This is part of a DIY education project I’ve undertaken called The 1000-Day MFA that I learned about from writer Shaunta Grimes. You can read more about how I’m engaging with it here. By the way, there might be no rhyme or reason to how I choose the poems, essays, and short stories. Or they might, like today, have a theme. But basically, I just throw my net out to the world, and read whatever I catch.
Poem:
by Mary Oliver
Essay:
by Mary Oliver
Short Story:
by O. Henry
The First Time Percy Came Back:
I have loved my dogs in my life. I have loved them hard, and lost them all eventually. There are those sacred moments that came after, sometimes decades after, where they come back to me. Last year I dreamed that my Roshi came back to me. The reunion felt so real in the dream that I still feel like it really happened on some ethereal level. Anyway, Mary Oliver gives us a moment in her life with her beloved Percy. Click here for a rare 2015 recording of her reading the poem.
Dog Talk:
You can find this essay in the same book as the poem, The First Time Percy Came Back (Dog Songs). Honoring the wildness in dogs, she describes her walk with Ben. "He is ahead of me in the fields, poking about in the grass. By the time I reach him the last of the newborn field mice are disappearing down his throat. His eyes roll upward to read my mood--praise, amusement or disapproval--but I only touch his head casually and walk on."

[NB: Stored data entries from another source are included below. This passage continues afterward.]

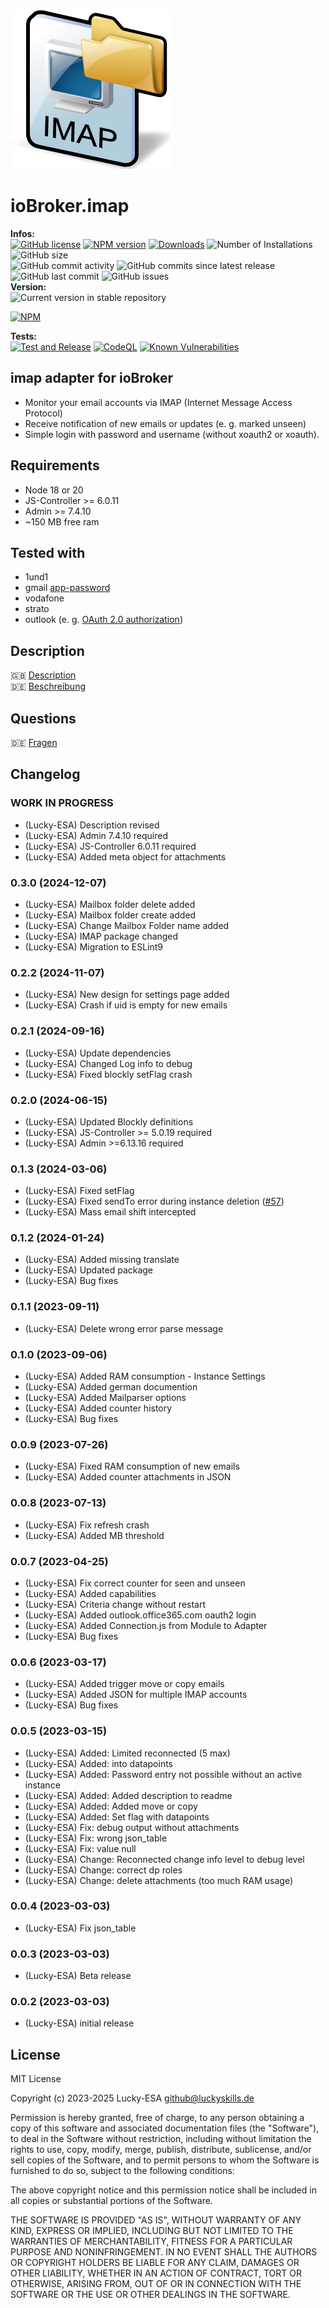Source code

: ![Logo](admin/imap.png)

# ioBroker.imap

**Infos:** </br>
[![GitHub license](https://img.shields.io/github/license/Lucky-ESA/ioBroker.imap)](https://github.com/Lucky-ESA/ioBroker.imap/blob/main/LICENSE)
[![NPM version](https://img.shields.io/npm/v/iobroker.imap.svg)](https://www.npmjs.com/package/iobroker.imap)
[![Downloads](https://img.shields.io/npm/dm/iobroker.imap.svg)](https://www.npmjs.com/package/iobroker.imap)
![Number of Installations](https://iobroker.live/badges/imap-installed.svg)
![GitHub size](https://img.shields.io/github/repo-size/Lucky-ESA/ioBroker.imap)</br>
![GitHub commit activity](https://img.shields.io/github/commit-activity/m/Lucky-ESA/ioBroker.imap)
![GitHub commits since latest release](https://img.shields.io/github/commits-since/Lucky-ESA/ioBroker.imap/latest)
![GitHub last commit](https://img.shields.io/github/last-commit/Lucky-ESA/ioBroker.imap)
![GitHub issues](https://img.shields.io/github/issues/Lucky-ESA/ioBroker.imap)</br>
**Version:** </br>
![Current version in stable repository](https://iobroker.live/badges/imap-stable.svg)

[![NPM](https://nodei.co/npm/iobroker.imap.png?downloads=true)](https://nodei.co/npm/iobroker.imap/)

**Tests:** </br>
[![Test and Release](https://github.com/Lucky-ESA/ioBroker.imap/actions/workflows/test-and-release.yml/badge.svg)](https://github.com/Lucky-ESA/ioBroker.imap/actions/workflows/test-and-release.yml)
[![CodeQL](https://github.com/Lucky-ESA/ioBroker.imap/actions/workflows/codeql.yml/badge.svg)](https://github.com/Lucky-ESA/ioBroker.imap/actions/workflows/codeql.yml)
[![Known Vulnerabilities](https://snyk.io/test/github/Lucky-ESA/ioBroker.imap/badge.svg)](https://snyk.io/test/github/Lucky-ESA/ioBroker.imap)

## imap adapter for ioBroker

- Monitor your email accounts via IMAP (Internet Message Access Protocol)
- Receive notification of new emails or updates (e. g. marked unseen)
- Simple login with password and username (without xoauth2 or xoauth).

## Requirements

- Node 18 or 20
- JS-Controller >= 6.0.11
- Admin >= 7.4.10
- ~150 MB free ram

## Tested with

- 1und1
- gmail [app-password](https://support.google.com/mail/answer/185833?hl=de)
- vodafone
- strato
- outlook (e. g. [OAuth 2.0 authorization](https://learn.microsoft.com/en-us/entra/identity-platform/quickstart-register-app?tabs=certificate))

## Description

🇬🇧 [Description](/docs/en/README.md)</br>
🇩🇪 [Beschreibung](/docs/de/README.md)

## Questions

🇩🇪 [Fragen](https://forum.iobroker.net/topic/63400/test-adapter-iobroker-imap-latest-stable)

<!--
    Placeholder for the next version (at the beginning of the line):
    ### **WORK IN PROGRESS**
-->

## Changelog

### **WORK IN PROGRESS**

- (Lucky-ESA) Description revised
- (Lucky-ESA) Admin 7.4.10 required
- (Lucky-ESA) JS-Controller 6.0.11 required
- (Lucky-ESA) Added meta object for attachments

### 0.3.0 (2024-12-07)

- (Lucky-ESA) Mailbox folder delete added
- (Lucky-ESA) Mailbox folder create added
- (Lucky-ESA) Change Mailbox Folder name added
- (Lucky-ESA) IMAP package changed
- (Lucky-ESA) Migration to ESLint9

### 0.2.2 (2024-11-07)

- (Lucky-ESA) New design for settings page added
- (Lucky-ESA) Crash if uid is empty for new emails

### 0.2.1 (2024-09-16)

- (Lucky-ESA) Update dependencies
- (Lucky-ESA) Changed Log info to debug
- (Lucky-ESA) Fixed blockly setFlag crash

### 0.2.0 (2024-06-15)

- (Lucky-ESA) Updated Blockly definitions
- (Lucky-ESA) JS-Controller >= 5.0.19 required
- (Lucky-ESA) Admin >=6.13.16 required

### 0.1.3 (2024-03-06)

- (Lucky-ESA) Fixed setFlag
- (Lucky-ESA) Fixed sendTo error during instance deletion ([#57](https://github.com/Lucky-ESA/ioBroker.imap/issues/57))
- (Lucky-ESA) Mass email shift intercepted

### 0.1.2 (2024-01-24)

- (Lucky-ESA) Added missing translate
- (Lucky-ESA) Updated package
- (Lucky-ESA) Bug fixes

### 0.1.1 (2023-09-11)

- (Lucky-ESA) Delete wrong error parse message

### 0.1.0 (2023-09-06)

- (Lucky-ESA) Added RAM consumption - Instance Settings
- (Lucky-ESA) Added german documention
- (Lucky-ESA) Added Mailparser options
- (Lucky-ESA) Added counter history
- (Lucky-ESA) Bug fixes

### 0.0.9 (2023-07-26)

- (Lucky-ESA) Fixed RAM consumption of new emails
- (Lucky-ESA) Added counter attachments in JSON

### 0.0.8 (2023-07-13)

- (Lucky-ESA) Fix refresh crash
- (Lucky-ESA) Added MB threshold

### 0.0.7 (2023-04-25)

- (Lucky-ESA) Fix correct counter for seen and unseen
- (Lucky-ESA) Added capabilities
- (Lucky-ESA) Criteria change without restart
- (Lucky-ESA) Added outlook.office365.com oauth2 login
- (Lucky-ESA) Added Connection.js from Module to Adapter
- (Lucky-ESA) Bug fixes

### 0.0.6 (2023-03-17)

- (Lucky-ESA) Added trigger move or copy emails
- (Lucky-ESA) Added JSON for multiple IMAP accounts
- (Lucky-ESA) Bug fixes

### 0.0.5 (2023-03-15)

- (Lucky-ESA) Added: Limited reconnected (5 max)
- (Lucky-ESA) Added: into datapoints
- (Lucky-ESA) Added: Password entry not possible without an active instance
- (Lucky-ESA) Added: Added description to readme
- (Lucky-ESA) Added: Added move or copy
- (Lucky-ESA) Added: Set flag with datapoints
- (Lucky-ESA) Fix: debug output without attachments
- (Lucky-ESA) Fix: wrong json_table
- (Lucky-ESA) Fix: value null
- (Lucky-ESA) Change: Reconnected change info level to debug level
- (Lucky-ESA) Change: correct dp roles
- (Lucky-ESA) Change: delete attachments (too much RAM usage)

### 0.0.4 (2023-03-03)

- (Lucky-ESA) Fix json_table

### 0.0.3 (2023-03-03)

- (Lucky-ESA) Beta release

### 0.0.2 (2023-03-03)

- (Lucky-ESA) initial release

## License

MIT License

Copyright (c) 2023-2025 Lucky-ESA <github@luckyskills.de>

Permission is hereby granted, free of charge, to any person obtaining a copy
of this software and associated documentation files (the "Software"), to deal
in the Software without restriction, including without limitation the rights
to use, copy, modify, merge, publish, distribute, sublicense, and/or sell
copies of the Software, and to permit persons to whom the Software is
furnished to do so, subject to the following conditions:

The above copyright notice and this permission notice shall be included in all
copies or substantial portions of the Software.

THE SOFTWARE IS PROVIDED "AS IS", WITHOUT WARRANTY OF ANY KIND, EXPRESS OR
IMPLIED, INCLUDING BUT NOT LIMITED TO THE WARRANTIES OF MERCHANTABILITY,
FITNESS FOR A PARTICULAR PURPOSE AND NONINFRINGEMENT. IN NO EVENT SHALL THE
AUTHORS OR COPYRIGHT HOLDERS BE LIABLE FOR ANY CLAIM, DAMAGES OR OTHER
LIABILITY, WHETHER IN AN ACTION OF CONTRACT, TORT OR OTHERWISE, ARISING FROM,
OUT OF OR IN CONNECTION WITH THE SOFTWARE OR THE USE OR OTHER DEALINGS IN THE
SOFTWARE.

In this piece, Mary Oliver offers us a precious moment looking at the world of dogs through her eyes.
Memoirs of a Yellow Dog:
And this is O. Henry offering us a look at the world of people through a dog's eyes.
I never knew it was a pseudonym. He was born William Sydney Porter in 1862, and he lived the kind of life I'm shocked nobody's made a movie of yet. (Or is that more ignorance on my part?) He was a licensed pharmacist by the age of nineteen. He went on to be a shepherd, a babysitter, a musician. He got into journalism and banking. But he was terrible at the banking thing, and ended up doing five years of prison time.
He eventually found his way to writing, and thank God for all of us he did. This particular short story is told by a dog, and introduced me to O. Henry's sharp, biting style. He's hilarious.
For years, I've let my ignorance shame me into not only hiding it, but keeping it safe and strong. But now I've opened the door and there's no going back.
This 1000-day MFA project is letting it see the light of day, pushing it outside, letting it climb trees, learn new names, new stories, new ways of writing.
For dog lovers everywhere, this poem, this essay, this story is for you.